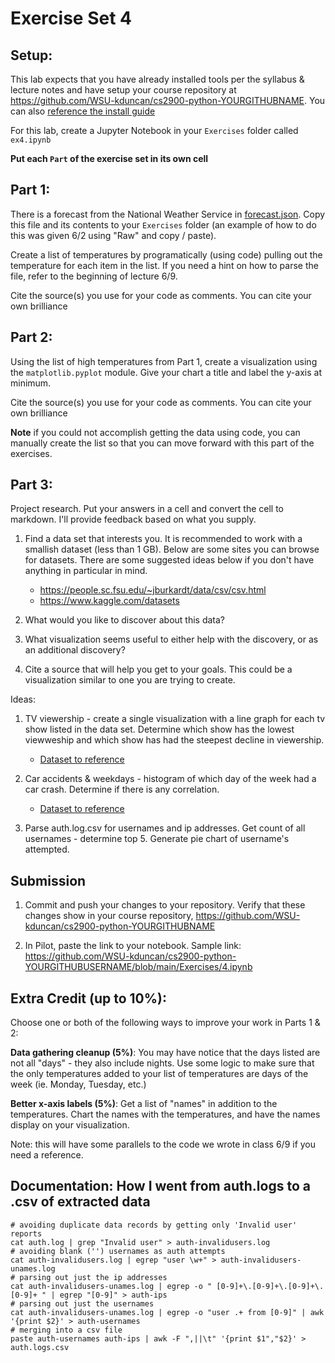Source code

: # Exercise Set 4

## Setup:

This lab expects that you have already installed tools per the syllabus & lecture notes and have setup your course repository at https://github.com/WSU-kduncan/cs2900-python-YOURGITHUBNAME.  You can also [reference the install guide](https://github.com/pattonsgirl/SU2021-CS2900#Software)

For this lab, create a Jupyter Notebook in your `Exercises` folder called `ex4.ipynb`

**Put each `Part` of the exercise set in its own cell**

## Part 1:

There is a forecast from the National Weather Service in [forecast.json](forecast.json).  Copy this file and its contents to your `Exercises` folder (an example of how to do this was given 6/2 using "Raw" and copy / paste).

Create a list of temperatures by programatically (using code) pulling out the temperature for each item in the list.  If you need a hint on how to parse the file, refer to the beginning of lecture 6/9.

Cite the source(s) you use for your code as comments.  You can cite your own brilliance

## Part 2:

Using the list of high temperatures from Part 1, create a visualization using the `matplotlib.pyplot` module.  Give your chart a title and label the y-axis at minimum.

Cite the source(s) you use for your code as comments.  You can cite your own brilliance

**Note** if you could not accomplish getting the data using code, you can manually create the list so that you can move forward with this part of the exercises.

## Part 3:

Project research.  Put your answers in a cell and convert the cell to markdown.  I'll provide feedback based on what you supply.

1. Find a data set that interests you. It is recommended to work with a smallish dataset (less than 1 GB).  Below are some sites you can browse for datasets.  There are some suggested ideas below if you don't have anything in particular in mind.  
    - https://people.sc.fsu.edu/~jburkardt/data/csv/csv.html
    - https://www.kaggle.com/datasets 

2. What would you like to discover about this data?

3. What visualization seems useful to either help with the discovery, or as an additional discovery?

4. Cite a source that will help you get to your goals.  This could be a visualization similar to one you are trying to create.

Ideas:

1. TV viewership - create a single visualization with a line graph for each tv show listed in the data set.  Determine which show has the lowest viewweship and which show has had the steepest decline in viewership.
    - [Dataset to reference](https://people.sc.fsu.edu/~jburkardt/data/csv/news_decline.csv)

2. Car accidents & weekdays - histogram of which day of the week had a car crash.  Determine if there is any correlation.
    - [Dataset to reference](https://people.sc.fsu.edu/~jburkardt/data/csv/crash_catalonia.csv)

3. Parse auth.log.csv for usernames and ip addresses.  Get count of all usernames - determine top 5. Generate pie chart of username's attempted.  


## Submission

1. Commit and push your changes to your repository.  Verify that these changes show in your course repository, https://github.com/WSU-kduncan/cs2900-python-YOURGITHUBNAME

2. In Pilot, paste the link to your notebook.  Sample link: https://github.com/WSU-kduncan/cs2900-python-YOURGITHUBUSERNAME/blob/main/Exercises/4.ipynb

## Extra Credit (up to 10%):

Choose one or both of the following ways to improve your work in Parts 1 & 2:

**Data gathering cleanup (5%)**: You may have notice that the days listed are not all "days" - they also include nights.  Use some logic to make sure that the only temperatures added to your list of temperatures are days of the week (ie. Monday, Tuesday, etc.)

**Better x-axis labels (5%)**: Get a list of "names" in addition to the temperatures.  Chart the names with the temperatures, and have the names display on your visualization.

Note: this will have some parallels to the code we wrote in class 6/9 if you need a reference.

## Documentation: How I went from auth.logs to a .csv of extracted data

```
# avoiding duplicate data records by getting only 'Invalid user' reports
cat auth.log | grep "Invalid user" > auth-invalidusers.log
# avoiding blank ('') usernames as auth attempts
cat auth-invalidusers.log | egrep "user \w+" > auth-invalidusers-unames.log
# parsing out just the ip addresses
cat auth-invalidusers-unames.log | egrep -o " [0-9]+\.[0-9]+\.[0-9]+\.[0-9]+ " | egrep "[0-9]" > auth-ips
# parsing out just the usernames
cat auth-invalidusers-unames.log | egrep -o "user .+ from [0-9]" | awk '{print $2}' > auth-usernames
# merging into a csv file
paste auth-usernames auth-ips | awk -F ",||\t" '{print $1","$2}' > auth.logs.csv
```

·····

-- PROBLEM --
Collect the lines of the records that include the string "help".

-- ANSWER TO THIS TASK --
3. What visualization seems useful to either help with the discovery, or as an additional discovery?
4. Cite a source that will help you get to your goals.  This could be a visualization similar to one you are trying to create.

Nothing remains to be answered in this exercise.